WHAT THE TASK REQUIRES:
Show each line of the data below in which "interest" occurs.

PROVIDED ENTRIES:
- - - - - - -

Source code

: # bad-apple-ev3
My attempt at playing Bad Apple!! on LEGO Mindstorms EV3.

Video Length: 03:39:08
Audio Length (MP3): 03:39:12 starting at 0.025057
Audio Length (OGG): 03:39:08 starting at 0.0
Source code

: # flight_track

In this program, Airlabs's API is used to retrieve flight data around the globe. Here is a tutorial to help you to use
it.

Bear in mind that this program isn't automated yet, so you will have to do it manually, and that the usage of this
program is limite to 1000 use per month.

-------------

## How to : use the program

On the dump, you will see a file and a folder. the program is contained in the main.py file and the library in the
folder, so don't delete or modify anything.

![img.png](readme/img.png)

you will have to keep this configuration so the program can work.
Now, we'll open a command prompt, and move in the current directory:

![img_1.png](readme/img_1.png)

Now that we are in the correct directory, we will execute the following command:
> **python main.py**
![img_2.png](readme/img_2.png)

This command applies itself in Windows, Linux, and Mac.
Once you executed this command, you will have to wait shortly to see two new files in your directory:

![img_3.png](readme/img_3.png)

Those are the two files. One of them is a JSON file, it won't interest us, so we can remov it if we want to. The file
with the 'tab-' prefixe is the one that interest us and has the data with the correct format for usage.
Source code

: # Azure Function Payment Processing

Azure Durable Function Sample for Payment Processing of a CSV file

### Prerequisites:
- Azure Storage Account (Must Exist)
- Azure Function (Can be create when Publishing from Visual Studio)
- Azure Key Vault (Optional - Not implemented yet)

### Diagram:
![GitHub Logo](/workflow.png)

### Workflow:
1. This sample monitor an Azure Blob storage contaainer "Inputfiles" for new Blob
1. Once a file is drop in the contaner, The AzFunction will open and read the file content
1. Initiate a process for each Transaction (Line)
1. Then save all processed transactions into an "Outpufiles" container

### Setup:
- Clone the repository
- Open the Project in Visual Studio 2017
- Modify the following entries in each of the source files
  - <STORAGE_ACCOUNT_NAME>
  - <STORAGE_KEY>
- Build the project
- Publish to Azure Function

- - - - - - -

ANSWER SPACE:
Those are the two files. One of them is a JSON file, it won't interest us, so we can remov it if we want to. The file
with the 'tab-' prefixe is the one that interest us and has the data with the correct format for usage.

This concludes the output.